(Stored data)
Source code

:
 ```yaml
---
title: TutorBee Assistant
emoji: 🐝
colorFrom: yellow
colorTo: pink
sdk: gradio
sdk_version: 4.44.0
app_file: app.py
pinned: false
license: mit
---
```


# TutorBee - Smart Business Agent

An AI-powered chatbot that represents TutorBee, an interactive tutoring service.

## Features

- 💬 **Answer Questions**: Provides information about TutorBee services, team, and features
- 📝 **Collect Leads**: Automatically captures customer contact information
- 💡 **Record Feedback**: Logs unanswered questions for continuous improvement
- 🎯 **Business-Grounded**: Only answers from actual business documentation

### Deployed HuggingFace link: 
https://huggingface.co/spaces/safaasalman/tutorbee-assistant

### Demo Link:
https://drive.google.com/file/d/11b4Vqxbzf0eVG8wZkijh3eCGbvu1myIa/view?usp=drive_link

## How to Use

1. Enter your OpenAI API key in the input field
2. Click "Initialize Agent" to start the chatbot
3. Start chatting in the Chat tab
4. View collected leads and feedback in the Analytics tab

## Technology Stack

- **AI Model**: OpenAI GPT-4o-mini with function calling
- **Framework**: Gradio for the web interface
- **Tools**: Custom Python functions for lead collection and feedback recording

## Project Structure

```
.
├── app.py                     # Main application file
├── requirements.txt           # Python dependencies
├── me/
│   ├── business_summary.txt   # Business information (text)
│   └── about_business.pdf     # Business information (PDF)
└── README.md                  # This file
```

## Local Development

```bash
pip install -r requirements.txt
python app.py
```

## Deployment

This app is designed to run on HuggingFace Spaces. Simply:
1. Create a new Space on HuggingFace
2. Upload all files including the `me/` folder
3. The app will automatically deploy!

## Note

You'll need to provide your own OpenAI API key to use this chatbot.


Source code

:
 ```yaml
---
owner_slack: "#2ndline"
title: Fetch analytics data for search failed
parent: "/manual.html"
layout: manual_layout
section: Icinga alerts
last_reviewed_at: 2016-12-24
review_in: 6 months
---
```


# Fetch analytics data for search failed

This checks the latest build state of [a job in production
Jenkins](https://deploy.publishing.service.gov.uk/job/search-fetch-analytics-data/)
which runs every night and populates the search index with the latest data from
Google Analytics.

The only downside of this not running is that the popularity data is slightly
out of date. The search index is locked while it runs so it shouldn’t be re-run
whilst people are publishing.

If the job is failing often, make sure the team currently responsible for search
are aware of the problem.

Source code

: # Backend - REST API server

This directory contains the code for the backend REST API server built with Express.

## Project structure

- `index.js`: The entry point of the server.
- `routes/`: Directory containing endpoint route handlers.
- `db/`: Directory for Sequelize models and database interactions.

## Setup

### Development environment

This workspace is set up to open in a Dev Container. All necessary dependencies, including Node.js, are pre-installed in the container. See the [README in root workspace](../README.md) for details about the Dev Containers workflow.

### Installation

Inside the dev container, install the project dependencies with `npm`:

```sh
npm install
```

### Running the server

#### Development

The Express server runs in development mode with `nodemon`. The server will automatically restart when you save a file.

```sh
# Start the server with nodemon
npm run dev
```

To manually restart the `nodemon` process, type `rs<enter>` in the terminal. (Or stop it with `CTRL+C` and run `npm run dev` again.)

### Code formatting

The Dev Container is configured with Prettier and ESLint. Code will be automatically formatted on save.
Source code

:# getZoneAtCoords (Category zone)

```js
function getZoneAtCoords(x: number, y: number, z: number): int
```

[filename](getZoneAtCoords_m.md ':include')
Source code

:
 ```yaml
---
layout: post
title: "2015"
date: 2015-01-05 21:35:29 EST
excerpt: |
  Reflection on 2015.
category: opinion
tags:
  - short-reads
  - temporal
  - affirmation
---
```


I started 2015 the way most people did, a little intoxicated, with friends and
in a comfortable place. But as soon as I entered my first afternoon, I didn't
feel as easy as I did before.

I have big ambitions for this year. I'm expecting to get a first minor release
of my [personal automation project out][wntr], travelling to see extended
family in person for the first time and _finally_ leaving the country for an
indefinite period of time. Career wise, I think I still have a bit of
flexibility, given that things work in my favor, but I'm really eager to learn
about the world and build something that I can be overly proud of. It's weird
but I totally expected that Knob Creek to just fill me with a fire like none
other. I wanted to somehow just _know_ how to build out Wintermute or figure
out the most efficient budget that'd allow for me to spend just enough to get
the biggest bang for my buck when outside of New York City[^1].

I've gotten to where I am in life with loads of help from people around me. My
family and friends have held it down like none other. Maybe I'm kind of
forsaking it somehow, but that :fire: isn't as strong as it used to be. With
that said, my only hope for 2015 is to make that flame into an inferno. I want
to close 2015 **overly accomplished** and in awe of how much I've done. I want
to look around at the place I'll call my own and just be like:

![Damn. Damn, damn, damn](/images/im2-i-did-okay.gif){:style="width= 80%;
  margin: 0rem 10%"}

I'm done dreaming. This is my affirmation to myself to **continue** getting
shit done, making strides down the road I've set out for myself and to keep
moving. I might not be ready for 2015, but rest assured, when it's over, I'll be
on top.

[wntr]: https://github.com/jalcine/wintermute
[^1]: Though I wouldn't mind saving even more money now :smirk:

Task goal: Retype each entry exactly.

Your response:
Source code

:
 ```yaml
---
title: TutorBee Assistant
emoji: 🐝
colorFrom: yellow
colorTo: pink
sdk: gradio
sdk_version: 4.44.0
app_file: app.py
pinned: false
license: mit
---
```


# TutorBee - Smart Business Agent

An AI-powered chatbot that represents TutorBee, an interactive tutoring service.

## Features

- 💬 **Answer Questions**: Provides information about TutorBee services, team, and features
- 📝 **Collect Leads**: Automatically captures customer contact information
- 💡 **Record Feedback**: Logs unanswered questions for continuous improvement
- 🎯 **Business-Grounded**: Only answers from actual business documentation

### Deployed HuggingFace link: 
https://huggingface.co/spaces/safaasalman/tutorbee-assistant

### Demo Link:
https://drive.google.com/file/d/11b4Vqxbzf0eVG8wZkijh3eCGbvu1myIa/view?usp=drive_link

## How to Use

1. Enter your OpenAI API key in the input field
2. Click "Initialize Agent" to start the chatbot
3. Start chatting in the Chat tab
4. View collected leads and feedback in the Analytics tab

## Technology Stack

- **AI Model**: OpenAI GPT-4o-mini with function calling
- **Framework**: Gradio for the web interface
- **Tools**: Custom Python functions for lead collection and feedback recording

## Project Structure

```
.
├── app.py                     # Main application file
├── requirements.txt           # Python dependencies
├── me/
│   ├── business_summary.txt   # Business information (text)
│   └── about_business.pdf     # Business information (PDF)
└── README.md                  # This file
```

## Local Development

```bash
pip install -r requirements.txt
python app.py
```

## Deployment

This app is designed to run on HuggingFace Spaces. Simply:
1. Create a new Space on HuggingFace
2. Upload all files including the `me/` folder
3. The app will automatically deploy!

## Note

You'll need to provide your own OpenAI API key to use this chatbot.


Source code

:
 ```yaml
---
owner_slack: "#2ndline"
title: Fetch analytics data for search failed
parent: "/manual.html"
layout: manual_layout
section: Icinga alerts
last_reviewed_at: 2016-12-24
review_in: 6 months
---
```


# Fetch analytics data for search failed

This checks the latest build state of [a job in production
Jenkins](https://deploy.publishing.service.gov.uk/job/search-fetch-analytics-data/)
which runs every night and populates the search index with the latest data from
Google Analytics.

The only downside of this not running is that the popularity data is slightly
out of date. The search index is locked while it runs so it shouldn’t be re-run
whilst people are publishing.

If the job is failing often, make sure the team currently responsible for search
are aware of the problem.

Source code

: # Backend - REST API server

This directory contains the code for the backend REST API server built with Express.

## Project structure

- `index.js`: The entry point of the server.
- `routes/`: Directory containing endpoint route handlers.
- `db/`: Directory for Sequelize models and database interactions.

## Setup

### Development environment

This workspace is set up to open in a Dev Container. All necessary dependencies, including Node.js, are pre-installed in the container. See the [README in root workspace](../README.md) for details about the Dev Containers workflow.

### Installation

Inside the dev container, install the project dependencies with `npm`:

```sh
npm install
```

### Running the server

#### Development

The Express server runs in development mode with `nodemon`. The server will automatically restart when you save a file.

```sh
# Start the server with nodemon
npm run dev
```

To manually restart the `nodemon` process, type `rs<enter>` in the terminal. (Or stop it with `CTRL+C` and run `npm run dev` again.)

### Code formatting

The Dev Container is configured with Prettier and ESLint. Code will be automatically formatted on save.
Source code

:# getZoneAtCoords (Category zone)

```js
function getZoneAtCoords(x: number, y: number, z: number): int
```

[filename](getZoneAtCoords_m.md ':include')
Source code

:
 ```yaml
---
layout: post
title: "2015"
date: 2015-01-05 21:35:29 EST
excerpt: |
  Reflection on 2015.
category: opinion
tags:
  - short-reads
  - temporal
  - affirmation
---
```


I started 2015 the way most people did, a little intoxicated, with friends and
in a comfortable place. But as soon as I entered my first afternoon, I didn't
feel as easy as I did before.

I have big ambitions for this year. I'm expecting to get a first minor release
of my [personal automation project out][wntr], travelling to see extended
family in person for the first time and _finally_ leaving the country for an
indefinite period of time. Career wise, I think I still have a bit of
flexibility, given that things work in my favor, but I'm really eager to learn
about the world and build something that I can be overly proud of. It's weird
but I totally expected that Knob Creek to just fill me with a fire like none
other. I wanted to somehow just _know_ how to build out Wintermute or figure
out the most efficient budget that'd allow for me to spend just enough to get
the biggest bang for my buck when outside of New York City[^1].

I've gotten to where I am in life with loads of help from people around me. My
family and friends have held it down like none other. Maybe I'm kind of
forsaking it somehow, but that :fire: isn't as strong as it used to be. With
that said, my only hope for 2015 is to make that flame into an inferno. I want
to close 2015 **overly accomplished** and in awe of how much I've done. I want
to look around at the place I'll call my own and just be like:

![Damn. Damn, damn, damn](/images/im2-i-did-okay.gif){:style="width= 80%;
  margin: 0rem 10%"}

I'm done dreaming. This is my affirmation to myself to **continue** getting
shit done, making strides down the road I've set out for myself and to keep
moving. I might not be ready for 2015, but rest assured, when it's over, I'll be
on top.

[wntr]: https://github.com/jalcine/wintermute
[^1]: Though I wouldn't mind saving even more money now :smirk:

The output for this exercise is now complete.